Now we can add that fixture to a test so that there’s actually something in the database. Granted, we should probably still check that when the database is empty the view returns no data. So, let’s keep the first test for an empty database and make a second test for when there’s actual data.

def test_list_view_returns_empty_when_database_empty(dummy_request):
    """List view returns nothing when there is no data."""
    from expense_tracker.views.default import list_view
    response = list_view(dummy_request)
    assert len(response['expenses']) == 0


def test_list_view_returns_count_matching_database(dummy_request, add_models):
    """Home view response matches database count."""
    from expense_tracker.views.default import list_view
    response = list_view(dummy_request)
    query = dummy_request.dbsession.query(Expense)
    assert len(response['expenses']) == query.count()

Tests of the detail_view will be left as an exercise for the reader. We’ve got some application basics to test.

Testing the Routes and Front-End

Yesterday, in order to test our routes and Front End we set up a test application with webtest. We’ll do the same exact thing today, but with a small twist. We’ll need to add our database information into our test app, because now our real app accesses a database.

@pytest.fixture(scope="session")
def testapp(request):
    from webtest import TestApp
    from expense_tracker import main

    app = main({}, **{"sqlalchemy.url": "postgres:///test_expenses"})
    testapp = TestApp(app)

    SessionFactory = app.registry["dbsession_factory"]
    engine = SessionFactory().bind
    Base.metadata.create_all(bind=engine)

    def tearDown():
        Base.metadata.drop_all(bind=engine)
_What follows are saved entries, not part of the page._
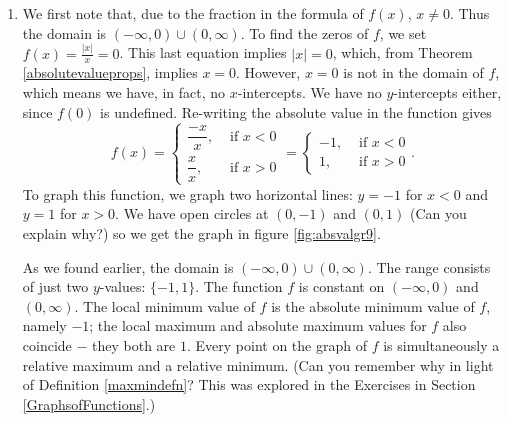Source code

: {
\begin{enumerate}

\item  We first note that, due to the fraction in the formula of $f(x)$, $x \neq 0$.  Thus the domain is $(-\infty, 0) \cup (0, \infty)$.  To find the zeros of $f$, we set $f(x) = \frac{|x|}{x} = 0$.  This last equation implies $|x|=0$, which, from Theorem \ref{absolutevalueprops}, implies $x=0$.  However, $x=0$ is not in the domain of $f$, which means we have, in fact, no $x$-intercepts.  We have no $y$-intercepts either, since $f(0)$ is undefined.  Re-writing the absolute value in the function gives
\[
   f(x) = \begin{cases}
		   \dfrac{-x}{x}, & \mbox{ if }  x <0  \\[8pt]
		   \dfrac{x}{x},  & \mbox{ if }  x > 0
		  \end{cases}  = 
		  \begin{cases}
		    -1, & \mbox{ if }  x < 0 \\
		     1, & \mbox{ if }  x >0
		  \end{cases}.
\]
To graph this function, we graph two horizontal lines:  $y = -1$ for $x < 0$ and $y = 1$ for $x > 0$.  We have open circles at $(0,-1)$ and $(0,1)$ (Can you explain why?) so we get the graph in figure \ref{fig:absvalgr9}.


As we found earlier, the domain is $(-\infty, 0)\cup(0,\infty)$.  The range consists of just two $y$-values: $\{-1,1\}$.  The function $f$ is constant on $(-\infty,0)$ and $(0,\infty)$.  The local minimum value of $f$ is the absolute minimum value of $f$, namely $-1$;  the local maximum and absolute maximum values for $f$ also coincide $-$ they both are $1$.  Every point on the graph of $f$ is simultaneously a relative maximum and a relative minimum. (Can you remember why in light of Definition \ref{maxmindefn}?  This was explored in the Exercises in Section \ref{GraphsofFunctions}.)


\end{enumerate}}
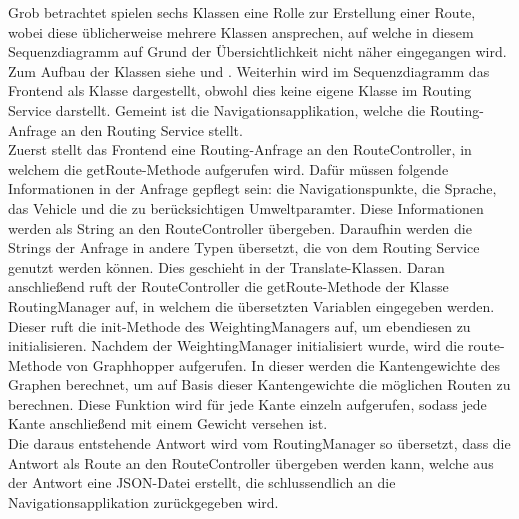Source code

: Grob betrachtet spielen sechs Klassen eine Rolle zur Erstellung einer Route, wobei diese üblicherweise mehrere Klassen ansprechen, auf welche in diesem Sequenzdiagramm auf Grund der Übersichtlichkeit nicht näher eingegangen wird. Zum Aufbau der Klassen siehe  und . Weiterhin wird im Sequenzdiagramm das Frontend als Klasse dargestellt, obwohl dies keine eigene Klasse im Routing Service darstellt. Gemeint ist die Navigationsapplikation, welche die Routing-Anfrage an den Routing Service stellt. \\
Zuerst stellt das Frontend eine Routing-Anfrage an den RouteController, in welchem die getRoute-Methode aufgerufen wird. Dafür müssen folgende Informationen in der Anfrage gepflegt sein: die Navigationspunkte, die Sprache, das Vehicle und die zu berücksichtigen Umweltparamter. Diese Informationen werden als String an den RouteController übergeben. Daraufhin werden die Strings der Anfrage in andere Typen übersetzt, die von dem Routing Service genutzt werden können. Dies geschieht in der Translate-Klassen. Daran anschließend ruft der RouteController die getRoute-Methode der Klasse RoutingManager auf, in welchem die übersetzten Variablen eingegeben werden. Dieser ruft die init-Methode des WeightingManagers auf, um ebendiesen zu initialisieren. Nachdem der WeightingManager initialisiert wurde, wird die route-Methode von Graphhopper aufgerufen. In dieser werden die Kantengewichte des Graphen berechnet, um auf Basis dieser Kantengewichte die möglichen Routen zu berechnen. Diese Funktion wird für jede Kante einzeln aufgerufen, sodass jede Kante anschließend mit einem Gewicht versehen ist.\\
Die daraus entstehende Antwort wird vom RoutingManager so übersetzt, dass die Antwort als Route an den RouteController übergeben werden kann, welche aus der Antwort eine JSON-Datei erstellt, die schlussendlich an die Navigationsapplikation zurückgegeben wird.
    request.addfinalizer(tearDown)

    return testapp

Here, our testapp fixture connects to our in-memory testing database. It then fills that database with the requisite tables for every Model inheriting from Base.
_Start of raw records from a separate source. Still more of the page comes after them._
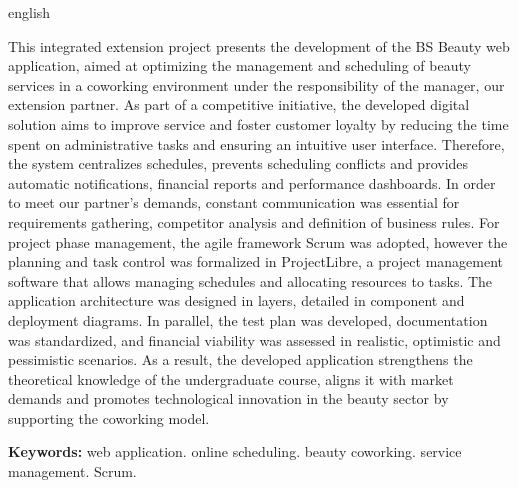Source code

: 	\begin{resumo}[ABSTRACT]
	\begin{otherlanguage*}{english}
		
		This integrated extension project presents the development of the BS Beauty web application, aimed at optimizing the management and scheduling of beauty services in a coworking environment under the responsibility of the manager, our extension partner. As part of a competitive initiative, the developed digital solution aims to improve service and foster customer loyalty by reducing the time spent on administrative tasks and ensuring an intuitive user interface. Therefore, the system centralizes schedules, prevents scheduling conflicts and provides automatic notifications, financial reports and performance dashboards. In order to meet our partner’s demands, constant communication was essential for requirements gathering, competitor analysis and definition of business rules. For project phase management, the agile framework Scrum was adopted, however the planning and task control was formalized in ProjectLibre, a project management software that allows managing schedules and allocating resources to tasks. The application architecture was designed in layers, detailed in component and deployment diagrams. In parallel, the test plan was developed, documentation was standardized, and financial viability was assessed in realistic, optimistic and pessimistic scenarios. As a result, the developed application strengthens the theoretical knowledge of the undergraduate course, aligns it with market demands and promotes technological innovation in the beauty sector by supporting the coworking model.
		
		\textbf{Keywords:} web application. online scheduling. beauty coworking. service management. Scrum.
		
	\end{otherlanguage*}
\end{resumo}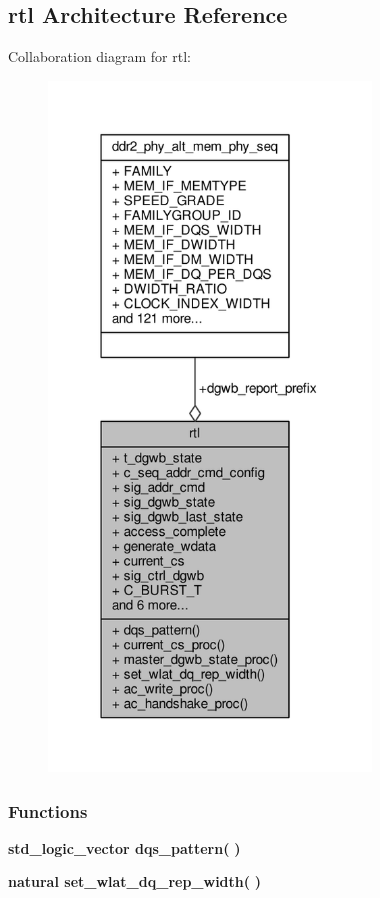 \subsection{rtl Architecture Reference}
\label{classddr2__phy__alt__mem__phy__dgwb_1_1rtl}


Collaboration diagram for rtl\+:\nopagebreak
\begin{figure}[H]
\begin{center}
\leavevmode
\includegraphics[width=243pt]{d0/d0e/classddr2__phy__alt__mem__phy__dgwb_1_1rtl__coll__graph}
\end{center}
\end{figure}
\subsubsection*{Functions}
 \begin{DoxyCompactItemize}
\item 
{\bfseries {\bfseries \textcolor{comment}{std\+\_\+logic\+\_\+vector}\textcolor{vhdlchar}{ }}} {\bf dqs\+\_\+pattern}{\bfseries  ( }{\bfseries  )} 
\item 
{\bfseries {\bfseries \textcolor{comment}{natural}\textcolor{vhdlchar}{ }}} {\bf set\+\_\+wlat\+\_\+dq\+\_\+rep\+\_\+width}{\bfseries  ( }{\bfseries  )} 
\end{DoxyCompactItemize}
This is great, but it might help to have some fixtures in place for when we want to test routes with and without data.

@pytest.fixture
def fill_the_db(testapp):
    SessionFactory = testapp.app.registry["dbsession_factory"]
    with transaction.manager:
        dbsession = get_tm_session(SessionFactory, transaction.manager)
        dbsession.add_all(EXPENSE_LIST)

    return dbsession

We set up a session factory using the settings and the factory object attached to the app’s registry. After that, it’s just like what we have in initializedb.py. We create a context using with transaction.manager:, then use that transaction context to add new data to the database.

We can then uncomment our functional tests and go about our day. We should make sure to modify our .coveragerc file to reflect that we want our models directory covered, as well as our notfound.py.

Recap

Today handled a ton. First, we talked about data models. We saw how Pyramid converts model attributes to data for the database, and used the interpreter to persist that data across separate sessions. Most notably, we saw that while changes may be made with models being created and/or deleted, nothing persists without commitment.

We connected our “Models” to the “View” and “Controller” pieces of our Pyramid app. Finally, we saw how to test models, with significant changes in how we built up a test suite. We have to now not only use an instance of our app. We must also call up a database session so that we can test models along with our view and fully functional Pyramid app.

Tonight you will modify your Learning Journals, adding some persistence to your deployed Learning Journal by creating a data model for your learning journal entries. You’ll wire it all together with appropriate templates and views. You’ll also write a battery of tests, showing that your app can persist data in addition to the unit tests and functional tests you’re already writing.

Coming up tomorrow: creating/updating model instances from the front end, and MORE TESTING!!!